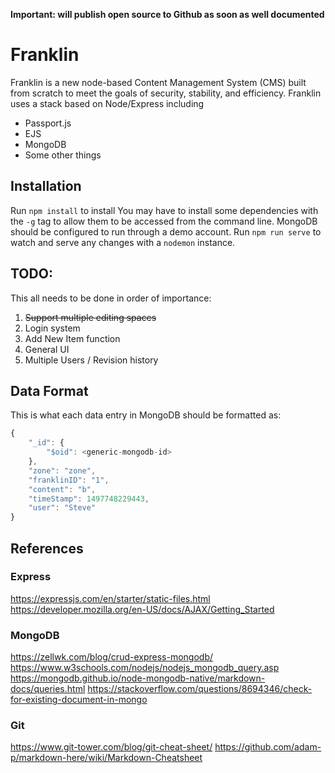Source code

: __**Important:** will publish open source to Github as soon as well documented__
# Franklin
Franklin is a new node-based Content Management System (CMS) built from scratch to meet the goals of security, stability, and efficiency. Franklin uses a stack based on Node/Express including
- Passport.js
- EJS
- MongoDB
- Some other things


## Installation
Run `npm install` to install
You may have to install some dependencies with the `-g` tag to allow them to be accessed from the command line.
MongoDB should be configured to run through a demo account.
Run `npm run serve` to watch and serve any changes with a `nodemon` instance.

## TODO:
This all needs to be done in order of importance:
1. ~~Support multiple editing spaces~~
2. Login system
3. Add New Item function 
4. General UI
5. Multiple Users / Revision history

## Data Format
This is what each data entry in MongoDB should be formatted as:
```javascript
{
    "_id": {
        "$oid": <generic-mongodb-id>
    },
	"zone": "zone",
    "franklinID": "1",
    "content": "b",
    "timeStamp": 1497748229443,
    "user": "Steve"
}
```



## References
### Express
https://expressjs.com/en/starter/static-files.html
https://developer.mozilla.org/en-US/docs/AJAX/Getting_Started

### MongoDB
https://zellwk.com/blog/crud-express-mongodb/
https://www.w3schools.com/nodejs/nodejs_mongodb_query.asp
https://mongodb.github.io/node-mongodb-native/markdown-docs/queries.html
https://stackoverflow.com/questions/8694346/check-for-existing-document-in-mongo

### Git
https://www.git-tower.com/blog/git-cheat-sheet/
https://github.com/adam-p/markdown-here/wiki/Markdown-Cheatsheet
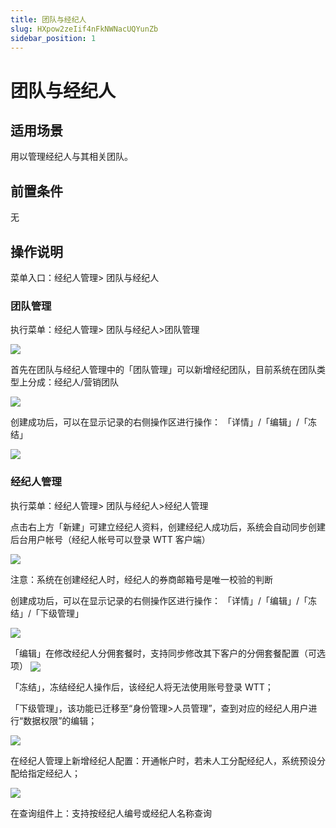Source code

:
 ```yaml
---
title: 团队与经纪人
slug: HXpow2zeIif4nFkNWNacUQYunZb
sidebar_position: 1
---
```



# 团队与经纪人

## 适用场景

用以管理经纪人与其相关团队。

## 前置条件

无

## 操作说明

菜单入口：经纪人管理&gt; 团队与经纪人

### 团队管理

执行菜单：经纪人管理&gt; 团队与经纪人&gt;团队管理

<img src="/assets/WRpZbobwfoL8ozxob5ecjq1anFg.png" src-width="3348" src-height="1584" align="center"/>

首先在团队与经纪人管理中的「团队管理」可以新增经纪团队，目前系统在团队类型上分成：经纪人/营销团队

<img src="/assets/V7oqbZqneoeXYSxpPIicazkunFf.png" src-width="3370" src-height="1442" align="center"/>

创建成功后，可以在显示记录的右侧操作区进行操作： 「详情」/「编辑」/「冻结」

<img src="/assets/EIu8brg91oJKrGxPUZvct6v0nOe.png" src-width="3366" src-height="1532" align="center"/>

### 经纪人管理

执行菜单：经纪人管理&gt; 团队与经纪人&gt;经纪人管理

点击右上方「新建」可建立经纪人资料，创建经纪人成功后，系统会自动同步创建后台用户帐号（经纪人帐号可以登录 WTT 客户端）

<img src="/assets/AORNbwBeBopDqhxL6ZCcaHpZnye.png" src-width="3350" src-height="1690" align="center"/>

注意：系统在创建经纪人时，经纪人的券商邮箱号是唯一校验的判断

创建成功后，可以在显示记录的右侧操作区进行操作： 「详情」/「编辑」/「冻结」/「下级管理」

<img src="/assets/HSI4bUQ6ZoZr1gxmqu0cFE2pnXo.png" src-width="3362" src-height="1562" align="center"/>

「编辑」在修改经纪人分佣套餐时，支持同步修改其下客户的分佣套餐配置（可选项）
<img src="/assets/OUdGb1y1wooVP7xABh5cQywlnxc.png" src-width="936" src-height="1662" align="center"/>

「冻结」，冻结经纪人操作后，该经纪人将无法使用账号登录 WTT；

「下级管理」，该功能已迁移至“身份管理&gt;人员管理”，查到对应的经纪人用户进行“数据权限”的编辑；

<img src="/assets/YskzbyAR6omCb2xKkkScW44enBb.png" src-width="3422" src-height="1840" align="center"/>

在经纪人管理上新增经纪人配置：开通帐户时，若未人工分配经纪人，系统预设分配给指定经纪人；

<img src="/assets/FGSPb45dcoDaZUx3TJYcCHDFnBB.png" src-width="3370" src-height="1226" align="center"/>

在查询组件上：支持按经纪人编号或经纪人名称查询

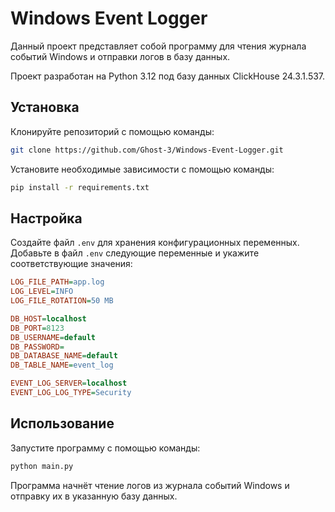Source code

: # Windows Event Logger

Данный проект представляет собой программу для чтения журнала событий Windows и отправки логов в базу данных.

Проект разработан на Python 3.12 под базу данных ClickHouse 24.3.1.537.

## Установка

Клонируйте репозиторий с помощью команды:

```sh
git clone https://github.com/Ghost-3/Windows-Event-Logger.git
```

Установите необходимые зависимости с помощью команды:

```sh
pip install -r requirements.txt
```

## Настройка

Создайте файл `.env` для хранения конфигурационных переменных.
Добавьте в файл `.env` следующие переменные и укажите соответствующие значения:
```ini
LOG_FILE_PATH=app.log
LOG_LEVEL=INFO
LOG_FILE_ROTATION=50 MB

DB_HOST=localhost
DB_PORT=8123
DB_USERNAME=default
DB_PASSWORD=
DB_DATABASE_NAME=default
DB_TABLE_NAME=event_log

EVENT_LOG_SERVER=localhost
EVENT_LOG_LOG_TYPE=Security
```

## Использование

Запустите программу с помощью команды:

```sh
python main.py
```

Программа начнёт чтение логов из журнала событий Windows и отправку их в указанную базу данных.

####

▶ _ABOUT THIS EXERCISE_
Copy every line of the material in which the word "from" occurs.

▶ _TASK RESPONSE_
Franklin is a new node-based Content Management System (CMS) built from scratch to meet the goals of security, stability, and efficiency. Franklin uses a stack based on Node/Express including
You may have to install some dependencies with the `-g` tag to allow them to be accessed from the command line.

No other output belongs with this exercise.